A recent study unveils the molecular mechanisms explaining why some 'stealth' drug coatings fail to evade the immune system, as reported by researchers from Institute of Science Tokyo. Using single-molecule atomic force microscopy, they measured how individual antibodies bind to poly (ethylene) glycol, showing that hydration and terminal chemistry strongly influence immune recognition. Their findings pave the way for novel drug coatings that stay effective longer by avoiding unwanted immune responses.
Towards Better Stealth Coatings to Help Nanomedicines Evade the Immune System
For decades, poly (ethylene) glycol (PEG) has played an essential role in medicine. This biocompatible polymer can be coated onto drugs through a process known as PEGylation, which helps compounds to avoid detection by the immune system and stay in the bloodstream for a longer duration. Often described as a 'stealth' material, PEG is a key component of drug delivery systems and has been used in recent high-profile technologies, such as mRNA vaccines against COVID-19 virus.

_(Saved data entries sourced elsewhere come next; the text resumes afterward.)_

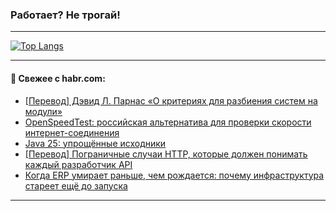 ### Работает? Не трогай!

---
<!--
#### 🛠️ Technical stack:

![Java](https://img.shields.io/badge/Java-informational?logo=Oracle&style=flat&logoColor=white&color=FF4500)
![Kotlin](https://img.shields.io/badge/Kotlin-informational?logo=Kotlin&style=flat&logoColor=white&color=774D97)
![TS](https://img.shields.io/badge/TypeScript-informational?logo=typeScript&style=flat&logoColor=black&color=017acc)
![Python](https://img.shields.io/badge/Python-informational?logo=Python&style=flat&logoColor=black&color=ffdd54) <br>
![Spring](https://img.shields.io/badge/Spring-informational?logo=Spring&style=flat&logoColor=white&color=6DB33F) 
![SpringBoot](https://img.shields.io/badge/SpringBoot-informational?logo=SpringBoot&style=flat&logoColor=white&color=6DB33F)
![Nest](https://img.shields.io/badge/NestJS-informational?logo=NestJS&style=flat&logoColor=white&color=E0234E) 
![NodeJS](https://img.shields.io/badge/NodeJS-informational?logo=node.js&style=flat&logoColor=white&color=70A760)<br>
![PostgreSQL](https://img.shields.io/badge/PostgreSQL-informational?logo=PostgreSQL&style=flat&logoColor=white&color=DAA520)
![MongoDB](https://img.shields.io/badge/MongoDB-informational?logo=MongoDB&style=flat&logoColor=white&color=870000)
![Apache](https://img.shields.io/badge/Apache-informational?logo=apache&style=flat&logoColor=white&color=f74e28)

___ 
-->

<!--- #### 🛠️ : --->

[![Top Langs](https://github-readme-stats-82jvfl3w3-advtsettinggmailcoms-projects.vercel.app/api/top-langs/?username=zloylis&langs_count=10&hide_title=true&title_color=e6edf3&size_weight=0.5&count_weight=0.5&layout=compact&hide_progress=true&hide_border=true&theme=dracula&hide=css,makefile,cmake)](https://github.com/zloylis)

<!---


####  :octocat:&nbsp;&nbsp; Статистика:

![GitHub stats](https://github-readme-stats-u2qms2cxw-advtsettinggmailcoms-projects.vercel.app/api?username=zloylis&show_icons=true&hide_border=true&theme=dracula&title_color=e6edf3&include_all_commits=true&count_private=true&hide_rank=false&hide_title=true&rank_icon=github)
-->
---

#### 💬 Свежее с habr.com:

<!-- BLOG-POST-LIST:START -->
- [[Перевод] Дэвид Л. Парнас «О критериях для разбиения систем на модули»](https://habr.com/ru/articles/957968/?utm_source=habrahabr&utm_medium=rss&utm_campaign=957968)
- [OpenSpeedTest: российская альтернатива для проверки скорости интернет-соединения](https://habr.com/ru/articles/957960/?utm_source=habrahabr&utm_medium=rss&utm_campaign=957960)
- [Java 25: упрощённые исходники](https://habr.com/ru/companies/axiomjdk/articles/952826/?utm_source=habrahabr&utm_medium=rss&utm_campaign=952826)
- [[Перевод] Пограничные случаи HTTP, которые должен понимать каждый разработчик API](https://habr.com/ru/articles/955702/?utm_source=habrahabr&utm_medium=rss&utm_campaign=955702)
- [Когда ERP умирает раньше, чем рождается: почему инфраструктура стареет ещё до запуска](https://habr.com/ru/articles/957928/?utm_source=habrahabr&utm_medium=rss&utm_campaign=957928)
<!-- BLOG-POST-LIST:END -->

---
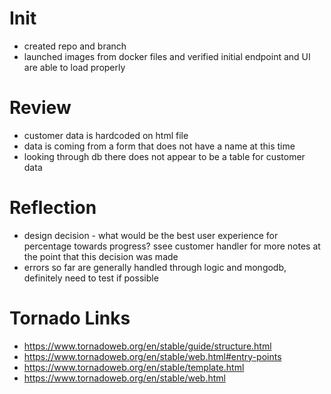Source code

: # Init
- created repo and branch
- launched images from docker files and verified initial endpoint and UI are able to load properly

# Review
- customer data is hardcoded on html file
- data is coming from a form that does not have a name at this time
- looking through db there does not appear to be a table for customer data

# Reflection
- design decision - what would be the best user experience for percentage towards progress? ssee customer handler for more notes at the point that this decision was made
- errors so far are generally handled through logic and mongodb, definitely need to test if possible

# Tornado Links

- https://www.tornadoweb.org/en/stable/guide/structure.html
- https://www.tornadoweb.org/en/stable/web.html#entry-points
- https://www.tornadoweb.org/en/stable/template.html
- https://www.tornadoweb.org/en/stable/web.html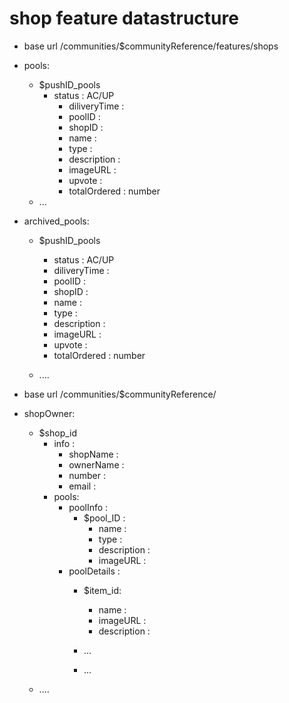 

# shop feature datastructure
*  base url /communities/$communityReference/features/shops
* pools:
  * $pushID_pools
    * status : AC/UP
      * diliveryTime :
      * poolID :
      * shopID :
      * name :
      * type :
      * description :
      * imageURL :
      * upvote :
      * totalOrdered : number
  * ...
* archived_pools:
  * $pushID_pools
    * status : AC/UP
    * diliveryTime :
    * poolID :
    * shopID :
    * name :
    * type :
    * description :
    * imageURL :
    * upvote :
    * totalOrdered : number
    
  * ....

*  base url /communities/$communityReference/
* shopOwner:
  * $shop_id
    * info :
      * shopName :
      * ownerName :
      * number :
      * email :
    * pools:
      * poolInfo :
        * $pool_ID :
          * name :
          * type :
          * description :
          * imageURL :
      * poolDetails :
        * $item_id:
          * name :
          * imageURL :
          * description :
        * ...
        
         * ...
  * ....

In recent years, however, scientists have observed that PEGylation has its limitations. Several studies have shown that PEG can in fact be recognized by the immune system in some patients, leading to the production of anti-PEG antibodies. When these antibodies bind to PEG-coated drugs, the latter are cleared from the body faster, reducing their effectiveness and in some cases triggering allergy-like reactions. Although this issue is now widely acknowledged, scientists have struggled to understand the exact mechanism behind antibodies recognizing PEG. Conventional laboratory methods simply cannot observe the weak, short-lived dynamic interactions that occur when a single antibody binds to a single PEG chain.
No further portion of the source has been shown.